Anche il legislatore ci ha messo del suo. Laddove, infatti, imponeva al datore di lavoro di esigere determinati comportamenti, la nuova formulazione degli obblighi prevista da Decreto 81 si limita alla previsione che lo stesso soggetto debba “richiedere” il rispetto delle misure di sicurezza adottata. E’ evidente la differenza non solo terminologica, ma di portato giuridico dei due verbi. Il richiedere implica meno responsabilità dell’esigere, nel caso i dipendenti disattendessero le istruzioni ricevute.
Ma il vero problema è ancora a monte e implica due aspetti su cui intervenire con urgenza.

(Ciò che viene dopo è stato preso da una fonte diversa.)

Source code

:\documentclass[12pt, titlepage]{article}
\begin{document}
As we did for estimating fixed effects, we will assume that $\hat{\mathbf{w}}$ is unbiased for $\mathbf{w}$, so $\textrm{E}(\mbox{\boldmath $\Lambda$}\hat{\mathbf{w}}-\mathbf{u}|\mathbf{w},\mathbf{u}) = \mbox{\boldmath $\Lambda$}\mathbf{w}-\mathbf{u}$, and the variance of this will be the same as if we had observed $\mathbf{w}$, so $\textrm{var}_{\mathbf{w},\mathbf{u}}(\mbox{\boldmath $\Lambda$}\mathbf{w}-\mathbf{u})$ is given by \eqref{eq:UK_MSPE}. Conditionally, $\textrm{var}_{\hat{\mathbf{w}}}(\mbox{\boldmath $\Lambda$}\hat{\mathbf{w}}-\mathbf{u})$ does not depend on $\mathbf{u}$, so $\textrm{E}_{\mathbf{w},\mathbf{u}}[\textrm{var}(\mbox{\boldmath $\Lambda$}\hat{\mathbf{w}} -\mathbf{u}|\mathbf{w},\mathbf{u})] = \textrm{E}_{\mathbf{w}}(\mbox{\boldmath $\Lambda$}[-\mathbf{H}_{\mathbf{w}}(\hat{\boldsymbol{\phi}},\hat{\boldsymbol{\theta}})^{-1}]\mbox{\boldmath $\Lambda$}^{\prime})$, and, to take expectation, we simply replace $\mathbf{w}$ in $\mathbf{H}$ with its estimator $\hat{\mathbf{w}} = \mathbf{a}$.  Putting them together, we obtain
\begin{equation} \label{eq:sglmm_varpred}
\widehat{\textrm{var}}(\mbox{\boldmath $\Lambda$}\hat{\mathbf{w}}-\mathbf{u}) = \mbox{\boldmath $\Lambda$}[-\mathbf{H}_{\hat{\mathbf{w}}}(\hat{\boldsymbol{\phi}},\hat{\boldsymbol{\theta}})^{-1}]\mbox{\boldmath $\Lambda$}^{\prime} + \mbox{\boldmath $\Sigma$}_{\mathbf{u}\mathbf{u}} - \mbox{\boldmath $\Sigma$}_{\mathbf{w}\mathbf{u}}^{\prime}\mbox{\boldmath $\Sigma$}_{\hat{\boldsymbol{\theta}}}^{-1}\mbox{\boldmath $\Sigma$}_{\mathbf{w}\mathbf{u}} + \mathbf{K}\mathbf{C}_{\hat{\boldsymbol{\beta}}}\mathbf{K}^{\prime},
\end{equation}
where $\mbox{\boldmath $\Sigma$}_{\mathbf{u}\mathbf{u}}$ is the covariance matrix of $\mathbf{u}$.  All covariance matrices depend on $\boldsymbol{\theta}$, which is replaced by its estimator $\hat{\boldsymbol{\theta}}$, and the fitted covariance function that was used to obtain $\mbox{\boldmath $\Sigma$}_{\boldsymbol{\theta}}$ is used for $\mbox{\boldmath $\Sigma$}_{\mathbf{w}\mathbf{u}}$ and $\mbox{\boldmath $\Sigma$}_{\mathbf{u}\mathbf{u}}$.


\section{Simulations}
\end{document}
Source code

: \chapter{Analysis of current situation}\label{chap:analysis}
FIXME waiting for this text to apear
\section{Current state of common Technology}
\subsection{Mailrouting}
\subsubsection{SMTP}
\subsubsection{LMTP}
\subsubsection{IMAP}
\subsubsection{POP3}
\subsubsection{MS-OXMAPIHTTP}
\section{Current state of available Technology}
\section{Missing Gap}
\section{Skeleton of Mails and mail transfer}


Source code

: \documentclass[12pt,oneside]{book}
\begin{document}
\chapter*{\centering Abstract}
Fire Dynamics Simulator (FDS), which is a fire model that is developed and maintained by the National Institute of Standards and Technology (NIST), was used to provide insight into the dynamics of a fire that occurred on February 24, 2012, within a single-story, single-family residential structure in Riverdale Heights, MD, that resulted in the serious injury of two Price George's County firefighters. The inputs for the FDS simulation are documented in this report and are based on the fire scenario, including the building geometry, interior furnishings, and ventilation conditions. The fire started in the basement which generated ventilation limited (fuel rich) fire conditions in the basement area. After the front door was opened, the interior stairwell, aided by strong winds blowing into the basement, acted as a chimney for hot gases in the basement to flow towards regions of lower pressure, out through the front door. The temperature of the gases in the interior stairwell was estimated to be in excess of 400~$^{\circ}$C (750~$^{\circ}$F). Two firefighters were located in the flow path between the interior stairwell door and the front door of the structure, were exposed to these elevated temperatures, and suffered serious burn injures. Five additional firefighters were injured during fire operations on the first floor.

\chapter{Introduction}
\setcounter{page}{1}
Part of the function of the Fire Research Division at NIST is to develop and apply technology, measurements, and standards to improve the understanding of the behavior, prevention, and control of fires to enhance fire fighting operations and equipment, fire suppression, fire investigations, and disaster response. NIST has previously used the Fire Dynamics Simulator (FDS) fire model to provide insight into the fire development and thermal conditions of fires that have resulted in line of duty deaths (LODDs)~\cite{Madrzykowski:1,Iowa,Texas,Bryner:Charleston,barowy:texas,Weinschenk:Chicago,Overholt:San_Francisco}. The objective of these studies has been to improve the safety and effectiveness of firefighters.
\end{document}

Il primo è, lo si ricordava appena sopra, quello di regolare in maniera molto stringente le norme sugli appalti eliminando, e limitandolo solo a casi specifici, la precisione del “minor prezzo” e, comunque, vietando il subappalto in questi casi.
In secondo luogo, a fronte di una notevole quantità di enti adibiti al controllo del rispetto delle norme (ASL, Ispettorato del Lavoro, ISPSELS, Vigili del Fuoco, ecc.), occorrerebbe investire massicciamente sia sulla formazione che sul numero di dipendenti da assumere ed adibire a tali attività.
La salute dei lavoratori è, lo ribadiamo, un bene costituzionalmente tutelato. Non sarebbe male che per una forza politica che già nella sua “ragione sociale” si richiama alla Costituzione, questo non diventi un punto di forza del suo programma.